The nature of thermodynamic compatibility of components of aqueous solutions of starch and cellulose carboxymethyl derivatives

The Gibbs free energy, enthalpy, and entropy of mixing of starch and carboxymethyl derivatives of starch and cellulose with water were determined by sorption and calorimetry methods at 25°C throughout the entire range of compositions. The contributions due to the equilibrium intermolecular interactions and relaxation of a metastable glassy structure were separated. The relaxation of the metastable structure taking place during physical adsorption of the first portions of water on polymers makes a negative contribution to all thermodynamic functions of mixing.

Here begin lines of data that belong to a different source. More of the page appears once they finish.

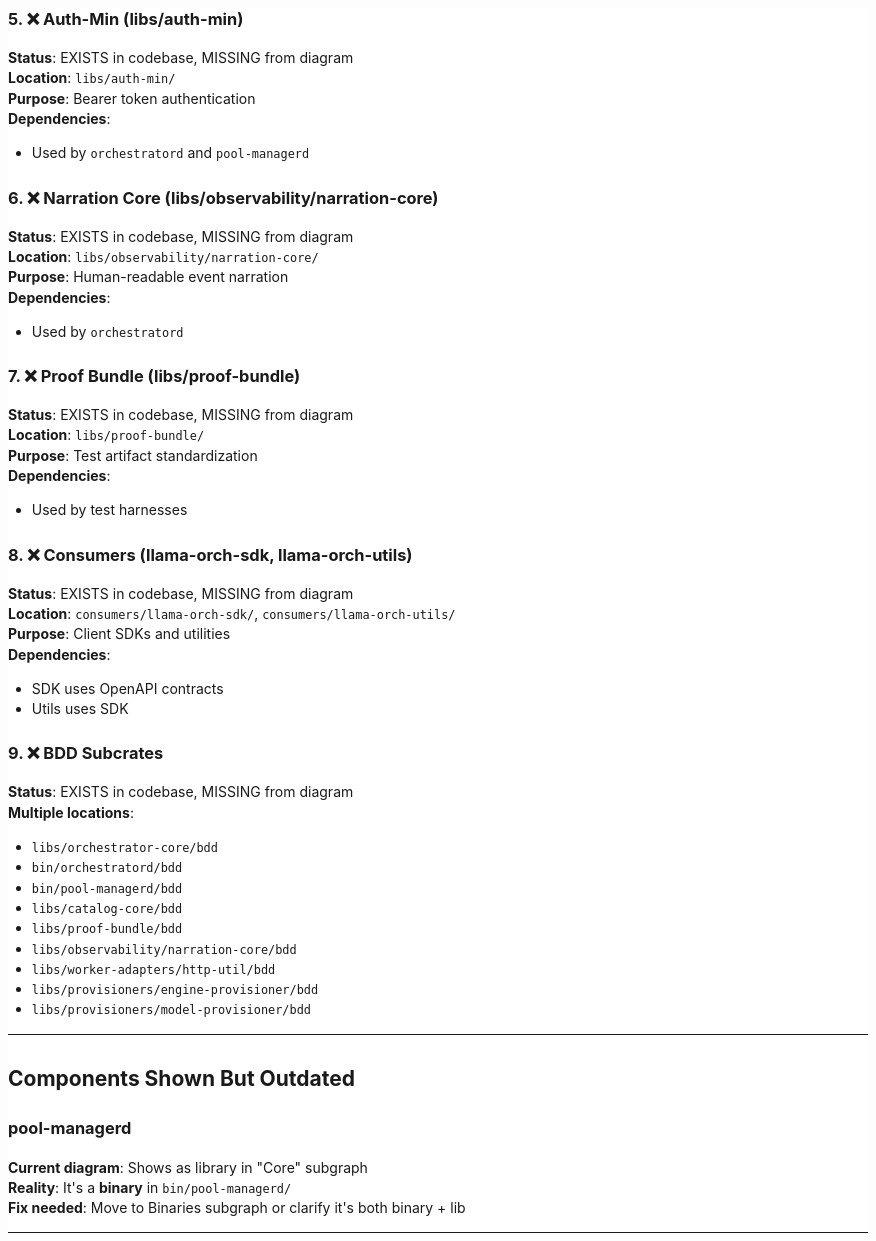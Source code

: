 ### 5. ❌ Auth-Min (libs/auth-min)
**Status**: EXISTS in codebase, MISSING from diagram  
**Location**: `libs/auth-min/`  
**Purpose**: Bearer token authentication  
**Dependencies**:
- Used by `orchestratord` and `pool-managerd`

### 6. ❌ Narration Core (libs/observability/narration-core)
**Status**: EXISTS in codebase, MISSING from diagram  
**Location**: `libs/observability/narration-core/`  
**Purpose**: Human-readable event narration  
**Dependencies**:
- Used by `orchestratord`

### 7. ❌ Proof Bundle (libs/proof-bundle)
**Status**: EXISTS in codebase, MISSING from diagram  
**Location**: `libs/proof-bundle/`  
**Purpose**: Test artifact standardization  
**Dependencies**:
- Used by test harnesses

### 8. ❌ Consumers (llama-orch-sdk, llama-orch-utils)
**Status**: EXISTS in codebase, MISSING from diagram  
**Location**: `consumers/llama-orch-sdk/`, `consumers/llama-orch-utils/`  
**Purpose**: Client SDKs and utilities  
**Dependencies**:
- SDK uses OpenAPI contracts
- Utils uses SDK

### 9. ❌ BDD Subcrates
**Status**: EXISTS in codebase, MISSING from diagram  
**Multiple locations**:
- `libs/orchestrator-core/bdd`
- `bin/orchestratord/bdd`
- `bin/pool-managerd/bdd`
- `libs/catalog-core/bdd`
- `libs/proof-bundle/bdd`
- `libs/observability/narration-core/bdd`
- `libs/worker-adapters/http-util/bdd`
- `libs/provisioners/engine-provisioner/bdd`
- `libs/provisioners/model-provisioner/bdd`

---

## Components Shown But Outdated

### pool-managerd
**Current diagram**: Shows as library in "Core" subgraph  
**Reality**: It's a **binary** in `bin/pool-managerd/`  
**Fix needed**: Move to Binaries subgraph or clarify it's both binary + lib

---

The contribution of equilibrium interactions, which includes pair nonviolent interactions of units and water molecules and electrostatic interactions of ions, is positive for the enthalpy and entropy of mixing. In this case, the positive entropy values exceed those of enthalpy, which is responsible for the thermodynamic compatibility. Thermodynamic analysis of the processes of dissolution of starch, carboxymethyl starch and carboxymethyl cellulose sodium salts showed that, contrary to the popular point of view, the compatibility of polysaccharides and their derivatives with water is based not on the enthalpy, but entropy nature and is strengthened additionally owing to relaxation of the metastable glassy structure of polymers.